Tutt’altra accoglienza ha invece trovato il sindaco di Capo d’Orlando, in Sicilia, quando ha voluto cancellare da una piazza il nome del nostro nemico, che non è Roma ladrona bensì il Giuseppe nazionale, quel Garibaldi che con la sua impresa piratesca provocò il collasso del regno delle Due Sicilie.

Nell’occasione della rimozione della targa dedicata a Garibaldi a Capo d’Orlando un signore s’è seduto sul cornicione di un palazzo vicino la contestata piazza ora 4 luglio, con tanto di megafono e tricolore per contestare il suo sindaco. Un altro sindaco, quello d’importazione che guida il comune di Salemi, ha tuonato contro il picconatore siciliano ammonendo sulla sacralità della nazione unita ecc… Peccato che quando ciò è accaduto ad Erba, quando s’è rimosso il nome di Roma, quella Roma che scaldò gli animi dei risorgimentalisti che anelavano a riportare nelle braccia della nazione italica la sua capitale naturale, queste persone allora dormivano. E se non dormivano, parlavano piano, per non spaventarci.

Qual è la differenza che corre tra la “rimozione” di Erba e quella di Capo d’Orlando? Semplice, ovvia.

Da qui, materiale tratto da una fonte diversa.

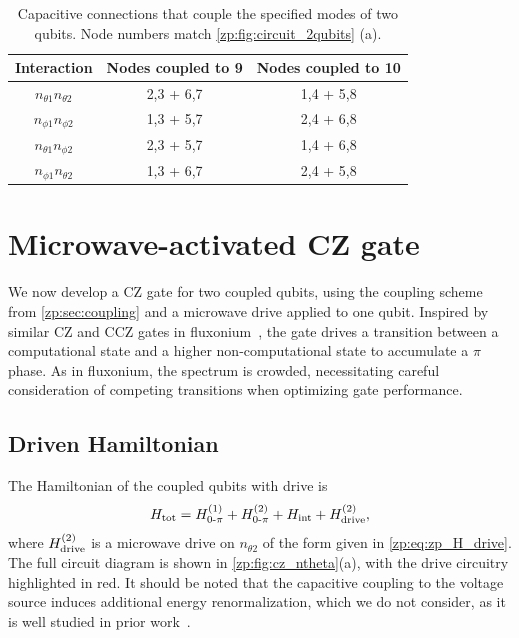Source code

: \begin{table}[htbp]
\centering
\setlength{\tabcolsep}{7pt}
\renewcommand{\arraystretch}{1.05}
\begin{tabular}{ccc}
\toprule
\small
Interaction                    & Nodes coupled to 9        & Nodes coupled to 10     \\ \midrule
$n_{\theta 1}n_{\theta 2}$  & 2,3 + 6,7         & 1,4 + 5,8       \\
$n_{\phi 1}n_{\phi 2}$      & 1,3 + 5,7         & 2,4 + 6,8       \\
$n_{\theta 1}n_{\phi 2}$    & 2,3 + 5,7         & 1,4 + 6,8       \\
$n_{\phi 1}n_{\theta 2}$    & 1,3 + 6,7         & 2,4 + 5,8       \\ \bottomrule
\end{tabular}
\caption[Capacitive connections coupling \zps modes.]{
Capacitive connections that couple the specified modes of two \zps qubits.
Node numbers match \cref{zp:fig:circuit_2qubits} (a).
}\label{zp:tab:coupling_table}
\end{table}

\section{Microwave-activated CZ gate}\label{zp:sec:cz}
We now develop a CZ gate for two coupled \zps qubits, using the coupling scheme from \cref{zp:sec:coupling} and a microwave drive applied to one qubit.
Inspired by similar CZ and CCZ gates in fluxonium~\cite{nesterov2018microwave,ficheux2021fast,mazhorin2026nativecczgatefluxonium}, the gate drives a transition between a computational state and a higher non-computational state to accumulate a $\pi$ phase.
As in fluxonium, the \zps spectrum is crowded, necessitating careful consideration of competing transitions when optimizing gate performance.

\subsection{Driven Hamiltonian}\label{zp:sec_sub:cz_drive_params}
The Hamiltonian of the coupled qubits with drive is
\begin{align}\label{zp:eq:H_total_and_drive_cz}
    H_{\rm tot} = H_{0\text{-}\pi}^{(1)} + H_{0\text{-}\pi}^{(2)} +H_{\rm int} +H_{\rm drive}^{(2)},
\end{align}
where $H_{\rm drive}^{(2)}$ is a microwave drive on $n_{\theta 2}$ of the form given in \cref{zp:eq:zp_H_drive}.
The full circuit diagram is shown in  \cref{zp:fig:cz_ntheta}(a), with the drive circuitry highlighted in red.
It should be noted that the capacitive coupling to the voltage source induces additional energy renormalization, which we do not consider, as it is well studied in prior work~\cite{paolo_control_2019}.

A Erba a decidere e picconare erano i “vincitori”, gli eredi dei Mille, dei carbonari, dei patrioti che teorizzarono ed operarono per distruggere ed annettere il Regno delle Due Sicilie alla nuova Italia, per avere un mercato da sfruttare e soldi, tanti soldi per riorganizzare la loro magra economia.

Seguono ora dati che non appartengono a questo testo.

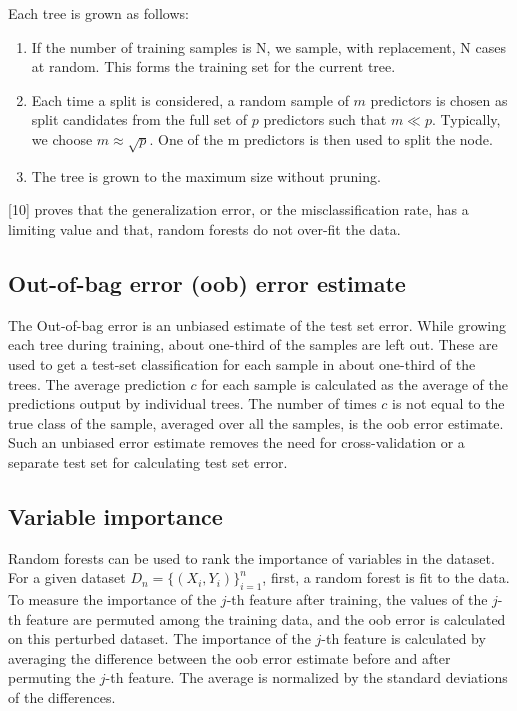 Each tree is grown as follows:
\begin{enumerate}
    \item If the number of training samples is N, we sample, with replacement, N cases at random.
    This forms the training set for the current tree.
    \item Each time a split is considered, a random sample of $m$ predictors is chosen as split
    candidates from the full set of $p$ predictors such that $m \ll p$. Typically, we
    choose $m \approx \sqrt{p}$. One of the m predictors is then used to split the node.
    \item The tree is grown to the maximum size without pruning.
\end{enumerate}

[10] proves that the generalization error, or the misclassification rate, has a limiting value 
and that, random forests do not over-fit the data.

\subsection{Out-of-bag error (oob) error estimate}
The Out-of-bag error is an unbiased estimate of the test set error. While growing each tree during
training, about one-third of the samples are left out. These are used to get a test-set
classification for each sample in about one-third of the trees. The average prediction $c$ for each
sample is calculated as the average of the predictions output by individual trees.
The number of times $c$ is not equal to the true class of the sample, averaged
over all the samples, is the oob error estimate. Such an unbiased error estimate removes
the need for cross-validation or a separate test set for calculating test set error. 

\subsection{Variable importance}
Random forests can be used to rank the importance of variables in the dataset.
For a given dataset $D_{n} = \{(X_i, Y_i)\}_{i=1}^{n}$, first, a random forest is fit to the data.
To measure the importance of the $j$-th feature after training, the values of the $j$-th feature are
permuted among the training data, and the oob error is calculated on this perturbed dataset. The
importance of the $j$-th feature is calculated by averaging the difference between the oob error
estimate before and after permuting the $j$-th feature. The average is normalized by the
standard deviations of the differences.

Invece a Capo d’Orlando a decidere e picconare era uno “sconfitto”, un erede dei soldati deportati a Finestrelle, un novello “brigante”, uno di quelli che mai e poi mai avrebbe voluto vedere la sua patria sciogliersi nelle grinfie dell’occupante savoiardo, mai e poi mai avrebbe voluto vedere Paleremo e Napoli ridursi da splendide capitali a anonime e sofferenti province della “Bassitalia”.

E si sa, i vinti non hanno gli stessi diritti dei vincitori. Anche se sono passati 150 anni, anche se – dicono – siamo tutti “Fratelli d’Italia”!